__ABOUT THIS TASK__
Using the records below, write out again exactly the lines that begin at the line containing "## Photography" and end at the line containing "Sentiment analysis is", and no other lines.

╭─ RECORDS FOR THIS TASK

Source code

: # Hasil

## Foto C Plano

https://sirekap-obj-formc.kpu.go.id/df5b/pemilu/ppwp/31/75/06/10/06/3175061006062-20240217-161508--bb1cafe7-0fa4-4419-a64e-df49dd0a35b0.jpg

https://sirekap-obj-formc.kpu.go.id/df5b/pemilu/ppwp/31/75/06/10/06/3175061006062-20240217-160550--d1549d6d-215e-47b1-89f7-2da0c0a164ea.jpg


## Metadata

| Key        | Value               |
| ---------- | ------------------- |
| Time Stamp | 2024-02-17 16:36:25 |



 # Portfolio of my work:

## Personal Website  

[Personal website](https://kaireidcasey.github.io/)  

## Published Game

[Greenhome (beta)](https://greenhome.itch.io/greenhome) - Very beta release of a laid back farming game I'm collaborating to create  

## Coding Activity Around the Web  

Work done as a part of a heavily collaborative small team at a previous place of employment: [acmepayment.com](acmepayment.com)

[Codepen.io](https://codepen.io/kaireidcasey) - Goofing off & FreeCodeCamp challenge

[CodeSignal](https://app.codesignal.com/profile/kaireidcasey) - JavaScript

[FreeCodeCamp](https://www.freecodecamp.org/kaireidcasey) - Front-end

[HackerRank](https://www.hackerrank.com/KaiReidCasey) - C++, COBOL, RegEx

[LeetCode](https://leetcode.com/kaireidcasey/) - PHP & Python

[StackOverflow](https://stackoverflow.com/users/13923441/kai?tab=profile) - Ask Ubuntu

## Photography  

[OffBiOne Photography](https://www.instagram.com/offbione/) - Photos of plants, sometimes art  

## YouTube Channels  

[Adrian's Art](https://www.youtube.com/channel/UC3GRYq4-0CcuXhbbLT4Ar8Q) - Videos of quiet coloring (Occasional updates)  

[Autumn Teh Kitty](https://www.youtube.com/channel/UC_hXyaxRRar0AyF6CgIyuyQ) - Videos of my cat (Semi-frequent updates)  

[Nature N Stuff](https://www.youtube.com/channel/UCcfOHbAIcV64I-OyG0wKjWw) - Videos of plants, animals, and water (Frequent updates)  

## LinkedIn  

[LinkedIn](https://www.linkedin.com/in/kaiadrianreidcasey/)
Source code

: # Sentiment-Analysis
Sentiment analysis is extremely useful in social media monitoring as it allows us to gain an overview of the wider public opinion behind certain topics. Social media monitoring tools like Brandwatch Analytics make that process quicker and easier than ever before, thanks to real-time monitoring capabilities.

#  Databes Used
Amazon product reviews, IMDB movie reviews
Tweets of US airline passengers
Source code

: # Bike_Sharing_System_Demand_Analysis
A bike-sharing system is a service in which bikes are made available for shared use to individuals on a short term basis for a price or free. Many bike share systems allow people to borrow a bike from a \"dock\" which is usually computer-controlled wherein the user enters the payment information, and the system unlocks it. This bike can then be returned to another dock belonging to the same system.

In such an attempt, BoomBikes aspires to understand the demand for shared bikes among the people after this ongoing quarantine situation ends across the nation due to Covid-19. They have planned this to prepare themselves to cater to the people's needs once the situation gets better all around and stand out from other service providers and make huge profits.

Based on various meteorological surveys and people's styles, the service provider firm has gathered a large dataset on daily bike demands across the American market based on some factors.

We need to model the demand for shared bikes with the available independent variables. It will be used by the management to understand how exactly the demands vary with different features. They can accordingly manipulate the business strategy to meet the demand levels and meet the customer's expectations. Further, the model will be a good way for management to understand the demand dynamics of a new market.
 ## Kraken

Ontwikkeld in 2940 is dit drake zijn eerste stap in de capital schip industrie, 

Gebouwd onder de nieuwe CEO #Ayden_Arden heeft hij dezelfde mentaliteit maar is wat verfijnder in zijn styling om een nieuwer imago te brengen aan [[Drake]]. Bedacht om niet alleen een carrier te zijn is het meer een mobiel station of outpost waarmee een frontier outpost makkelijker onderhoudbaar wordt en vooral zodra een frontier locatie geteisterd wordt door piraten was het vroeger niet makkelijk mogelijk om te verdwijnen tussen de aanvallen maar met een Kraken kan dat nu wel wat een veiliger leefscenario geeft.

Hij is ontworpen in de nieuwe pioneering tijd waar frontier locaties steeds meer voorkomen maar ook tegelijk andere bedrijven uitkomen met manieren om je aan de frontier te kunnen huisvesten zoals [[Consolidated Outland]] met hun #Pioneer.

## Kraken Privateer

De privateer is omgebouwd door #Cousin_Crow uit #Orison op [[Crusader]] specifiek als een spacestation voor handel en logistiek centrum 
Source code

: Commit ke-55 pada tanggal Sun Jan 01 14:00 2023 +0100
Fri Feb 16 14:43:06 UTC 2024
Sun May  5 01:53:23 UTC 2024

╰─
╭─ RECORDS FOR THIS TASK

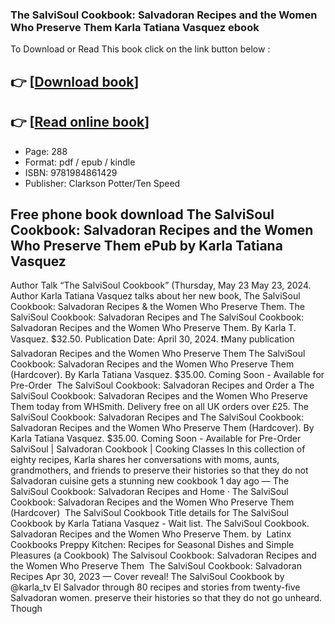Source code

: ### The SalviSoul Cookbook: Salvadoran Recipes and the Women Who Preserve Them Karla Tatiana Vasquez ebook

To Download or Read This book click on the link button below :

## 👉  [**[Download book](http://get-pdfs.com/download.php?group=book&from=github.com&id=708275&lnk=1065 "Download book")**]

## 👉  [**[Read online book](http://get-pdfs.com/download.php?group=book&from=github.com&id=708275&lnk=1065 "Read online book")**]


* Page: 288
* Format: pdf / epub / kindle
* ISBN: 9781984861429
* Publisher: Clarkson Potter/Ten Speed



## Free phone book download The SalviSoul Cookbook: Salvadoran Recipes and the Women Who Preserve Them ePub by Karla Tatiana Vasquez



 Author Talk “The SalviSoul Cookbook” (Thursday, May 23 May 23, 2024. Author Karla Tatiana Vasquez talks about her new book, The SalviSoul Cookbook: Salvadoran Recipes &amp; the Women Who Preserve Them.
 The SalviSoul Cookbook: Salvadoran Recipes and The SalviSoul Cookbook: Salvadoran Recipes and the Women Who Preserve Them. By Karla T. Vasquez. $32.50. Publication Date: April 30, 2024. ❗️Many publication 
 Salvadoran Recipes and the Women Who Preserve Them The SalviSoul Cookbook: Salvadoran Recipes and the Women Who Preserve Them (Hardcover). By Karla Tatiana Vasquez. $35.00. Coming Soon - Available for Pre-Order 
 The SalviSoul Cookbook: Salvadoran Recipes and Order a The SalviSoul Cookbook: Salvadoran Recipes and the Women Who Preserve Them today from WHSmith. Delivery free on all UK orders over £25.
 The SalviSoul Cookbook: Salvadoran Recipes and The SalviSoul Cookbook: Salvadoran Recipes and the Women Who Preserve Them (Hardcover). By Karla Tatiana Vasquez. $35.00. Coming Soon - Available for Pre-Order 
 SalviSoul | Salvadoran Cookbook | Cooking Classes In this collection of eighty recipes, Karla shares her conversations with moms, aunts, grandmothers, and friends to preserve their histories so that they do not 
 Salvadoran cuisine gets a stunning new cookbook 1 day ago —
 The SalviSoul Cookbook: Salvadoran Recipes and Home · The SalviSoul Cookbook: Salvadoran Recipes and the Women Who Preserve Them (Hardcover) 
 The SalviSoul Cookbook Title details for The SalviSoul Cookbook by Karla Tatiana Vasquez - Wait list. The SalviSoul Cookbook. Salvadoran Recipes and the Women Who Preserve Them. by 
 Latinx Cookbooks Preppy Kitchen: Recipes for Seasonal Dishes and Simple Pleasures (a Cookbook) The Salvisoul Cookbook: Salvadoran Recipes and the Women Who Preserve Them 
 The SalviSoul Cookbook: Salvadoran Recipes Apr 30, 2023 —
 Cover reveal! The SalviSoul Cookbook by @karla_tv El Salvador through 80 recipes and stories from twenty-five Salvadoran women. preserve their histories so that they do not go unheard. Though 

╰─

__SOLUTION FOR THIS TASK__
## Photography  

[OffBiOne Photography](https://www.instagram.com/offbione/) - Photos of plants, sometimes art  

## YouTube Channels  

[Adrian's Art](https://www.youtube.com/channel/UC3GRYq4-0CcuXhbbLT4Ar8Q) - Videos of quiet coloring (Occasional updates)  

[Autumn Teh Kitty](https://www.youtube.com/channel/UC_hXyaxRRar0AyF6CgIyuyQ) - Videos of my cat (Semi-frequent updates)  

[Nature N Stuff](https://www.youtube.com/channel/UCcfOHbAIcV64I-OyG0wKjWw) - Videos of plants, animals, and water (Frequent updates)  

## LinkedIn  

[LinkedIn](https://www.linkedin.com/in/kaiadrianreidcasey/)
Source code

: # Sentiment-Analysis
Sentiment analysis is extremely useful in social media monitoring as it allows us to gain an overview of the wider public opinion behind certain topics. Social media monitoring tools like Brandwatch Analytics make that process quicker and easier than ever before, thanks to real-time monitoring capabilities.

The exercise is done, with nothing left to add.